釜山国立大学の研究者によると、二酸化炭素などの温室効果ガスが長期的な温暖化を引き起こすのとは対照的に、小惑星衝突で発生する粉塵(ふんじん)やすす、硫黄などの気候活性エアロゾルは、何年にもわたって寒冷化を引き起こす可能性がある。
4億トンのちりが地球の大気を循環するという最悪の事態を想定した場合、気温が下がって日光が減り、降雨も少なくなる「インパクトウィンター(衝突の冬)」が世界を覆う。
研究によると、空中に舞い上がった粉塵は太陽光を吸収して散乱させ、地表に届くのを妨げる。そのため世界の気温が急激に下がり、最大で4度低下する。
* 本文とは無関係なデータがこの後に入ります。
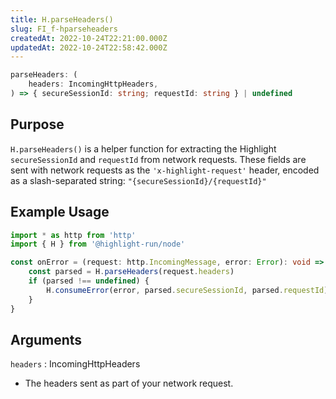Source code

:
 ```yaml
---
title: H.parseHeaders()
slug: FI_f-hparseheaders
createdAt: 2022-10-24T22:21:00.000Z
updatedAt: 2022-10-24T22:58:42.000Z
---
```


```typescript
parseHeaders: (
	headers: IncomingHttpHeaders,
) => { secureSessionId: string; requestId: string } | undefined
```

## Purpose

`H.parseHeaders()` is a helper function for extracting the Highlight `secureSessionId` and `requestId` from network requests. These fields are sent with network requests as the `'x-highlight-request'` header, encoded as a slash-separated string: `"{secureSessionId}/{requestId}"`

## Example Usage

```typescript
import * as http from 'http'
import { H } from '@highlight-run/node'

const onError = (request: http.IncomingMessage, error: Error): void => {
	const parsed = H.parseHeaders(request.headers)
	if (parsed !== undefined) {
		H.consumeError(error, parsed.secureSessionId, parsed.requestId)
	}
}
```

## Arguments

`headers` : IncomingHttpHeaders

-   The headers sent as part of your network request.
気温が低くなれば地上での蒸発量が減り、降水量は最大で15%減る可能性がある。オゾン層は最大で32%もの減少が予想される。
衝突した場所によっては、さらに甚大な影響が出かねない。
粉塵の粒子は最大で2年間、大気中にとどまり続け、衝突後4年以上にわたって世界的な「インパクトウィンター」を引き起こし得る。突然の冬によって作物が育ちにくくなり、陸上および海洋の生態系では光合成が当初20~30%減る。「そうなれば世界の食糧安全保障に大混乱が起きるだろう」と研究者は解説している。